A USP sediou o "Workshop Brasileiro da Primeira Fase do Projeto Basic", evento que tem por objetivo principal discutir possibilidades de ações sobre mudança climática nos quatro principais países emergentes no cenário internacional: Brasil, África do Sul, China e Índia. O projeto tem o Instituto de Estudos Avançados (IEA) como entidade associada no Brasil.
Depois de três dias de intensos debates, os especialistas brasileiros e estrangeiros chegaram a um resultado concreto: a elaboração do documento “Proposta de São Paulo para um acordo sobre a política climática internacional futura”. O Protocolo de Kyoto prevê que os países ricos reduzam suas emissões, até 2012, para 5% menos do que era emitido pelas partes em 1990.
Como não há metas para os países pobres, o documento é causa de tensas discussões internacionais e marcados conflitos de interesses. Estados Unidos e Austrália jamais assinaram o acordo.
Segundo o professor Jacques Marcovitch (FEA), que participou da organização do workshop brasileiro, a Proposta de São Paulo é a primeira a tentar um meio termo entre as posições divergentes no cenário internacional. “O documento determina que, com poucas emendas, o Protocolo de Kyoto pode continuar além de 2012. São reajustes que permitirão resolver os impasses que vêm surgindo”, diz Marcovitch.
O primeiro impasse, segundo o professor, trata dos prazos. “A proposta que se coloca é que a cada ano já se preveja as metas do sexto ano subseqüente. Então, em 2013 vai se determinar a meta de 2019. Com isso, cada país terá condição de se planejar para alcançar estas metas. Não haverá necessidade de, a cada 5 ou 10 anos, de repactuar as metas”, explica.
Com a revisão anual, as metas poderiam variar dependendo do grau de dificuldade que os países enfrentam. Se houver facilidade em atingir a meta, ela poderia se tornar mais exigente no ano seguinte. Haveria isenção da redução de emissões por um ano para países que tivessem queda de mais de 1% no PIB (produto interno bruto).
Outro impasse enfocado na proposta é o que se refere à questão dos países em desenvolvimento. Hoje, segundo o professor, existem dois grupos, os países desenvolvidos e os não-desenvolvidos, sendo que os primeiros têm uma responsabilidade maior.
A proposta sugere que haja uma terceira lista. “Os países que quiserem se comprometer a reduzir metas serão elegíveis para o acesso a certos recursos de financiamento para a área ambiental. Evidentemente isto dependerá dos países desenvolvidos, já que os recursos serão provenientes de fundos ou de dotações”, diz. A idéia é propor aos países desenvolvidos uma alternativa que atraia os países emergentes para aderir a compromissos.

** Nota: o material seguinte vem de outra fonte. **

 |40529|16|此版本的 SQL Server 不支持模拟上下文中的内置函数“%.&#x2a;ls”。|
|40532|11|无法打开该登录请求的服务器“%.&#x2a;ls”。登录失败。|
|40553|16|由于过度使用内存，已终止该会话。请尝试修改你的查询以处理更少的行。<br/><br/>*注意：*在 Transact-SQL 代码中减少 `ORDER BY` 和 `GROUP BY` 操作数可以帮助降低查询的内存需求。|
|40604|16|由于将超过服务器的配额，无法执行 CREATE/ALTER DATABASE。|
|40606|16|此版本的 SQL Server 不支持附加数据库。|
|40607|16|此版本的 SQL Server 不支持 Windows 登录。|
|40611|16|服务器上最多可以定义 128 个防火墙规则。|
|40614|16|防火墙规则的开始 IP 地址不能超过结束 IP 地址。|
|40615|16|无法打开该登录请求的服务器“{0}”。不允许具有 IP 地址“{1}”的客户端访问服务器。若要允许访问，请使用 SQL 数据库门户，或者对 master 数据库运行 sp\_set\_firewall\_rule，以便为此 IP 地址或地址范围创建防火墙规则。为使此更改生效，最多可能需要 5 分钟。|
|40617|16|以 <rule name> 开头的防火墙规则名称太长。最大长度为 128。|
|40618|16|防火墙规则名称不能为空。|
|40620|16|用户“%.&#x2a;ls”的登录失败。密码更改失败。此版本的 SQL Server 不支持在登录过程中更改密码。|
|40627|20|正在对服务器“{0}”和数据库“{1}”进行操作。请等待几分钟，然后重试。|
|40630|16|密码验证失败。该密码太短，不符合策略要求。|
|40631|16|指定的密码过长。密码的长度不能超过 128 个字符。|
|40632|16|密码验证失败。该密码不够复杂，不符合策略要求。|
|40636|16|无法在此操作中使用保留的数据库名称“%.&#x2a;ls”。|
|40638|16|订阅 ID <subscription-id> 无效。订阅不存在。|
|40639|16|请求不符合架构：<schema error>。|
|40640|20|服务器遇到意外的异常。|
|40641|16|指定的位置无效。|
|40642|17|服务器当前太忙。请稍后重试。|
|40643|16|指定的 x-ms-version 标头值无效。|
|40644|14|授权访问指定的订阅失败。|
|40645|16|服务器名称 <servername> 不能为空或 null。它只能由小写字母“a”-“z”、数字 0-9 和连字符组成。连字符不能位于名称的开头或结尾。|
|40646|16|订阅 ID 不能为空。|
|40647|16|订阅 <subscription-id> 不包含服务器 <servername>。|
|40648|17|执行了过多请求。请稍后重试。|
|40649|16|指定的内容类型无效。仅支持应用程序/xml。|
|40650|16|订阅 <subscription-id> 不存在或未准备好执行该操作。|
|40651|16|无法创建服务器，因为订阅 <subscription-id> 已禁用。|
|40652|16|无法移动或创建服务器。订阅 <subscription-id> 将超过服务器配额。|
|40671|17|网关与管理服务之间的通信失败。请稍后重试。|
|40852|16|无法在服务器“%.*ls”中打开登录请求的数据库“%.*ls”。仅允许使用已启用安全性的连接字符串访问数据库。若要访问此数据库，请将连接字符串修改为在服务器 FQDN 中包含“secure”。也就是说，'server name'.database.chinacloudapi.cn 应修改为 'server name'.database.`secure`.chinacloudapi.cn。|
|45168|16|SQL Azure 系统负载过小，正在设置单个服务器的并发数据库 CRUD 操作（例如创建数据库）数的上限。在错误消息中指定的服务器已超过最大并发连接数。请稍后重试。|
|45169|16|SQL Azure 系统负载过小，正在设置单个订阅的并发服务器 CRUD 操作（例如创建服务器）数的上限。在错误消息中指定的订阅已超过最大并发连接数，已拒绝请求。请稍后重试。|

Em novembro, no Quênia, acontecerá a próxima reunião dos membros do Protocolo de Kioto, quando se apresentará o documento. Países não-desenvolvidos, mas com grandes taxas de emissão – como Brasil, China e Índia, assumiriam então metas no futuro – de acordo com seu ritmo de crescimento – através de um cálculo que considera PIB per capita, emissões per capita e população.
O projeto Basic é dirigido por Farhana Yamin, pesquisadora do Institute for Development Studies (IDS) da Universidade de Sussex. Segundo ela, os quatro países foram escolhidos pelos idealizadores do Basic em razão de sua importância em termos ambientais, econômicos, sociais e políticos. "Espera-se que o projeto leve ao estabelecimento de um esforço cooperativo de longo prazo entre os quatro países em apoio às suas necessidades de capacitação sobre o assunto", disse, durante o evento.
Além de Marcovitch, participaram das discussões Luiz Gylvan Meira Filho (IEA) e o ex-reitor da USP José Goldemberg, secretário de Estado do Meio Ambiente.
Iniciado em janeiro de 2005 e com duração inicial prevista de dois anos, o Basic já realizou os workshops da África do Sul, Índia e China. Além da produção da Proposta de São Paulo, o evento apresentou o que está ocorrendo na Índia, China, África do Sul, EUA e União Européia em relação à ações contra as mudanças climáticas.
O principal financiador da iniciativa é Environment Directorate General da Comissão Européia. As equipes dos quatro países são apoiadas no trabalho pelo IDS, World Resources Institute, Ecofys e outras organizações internacionais especializadas em mudanças climáticas.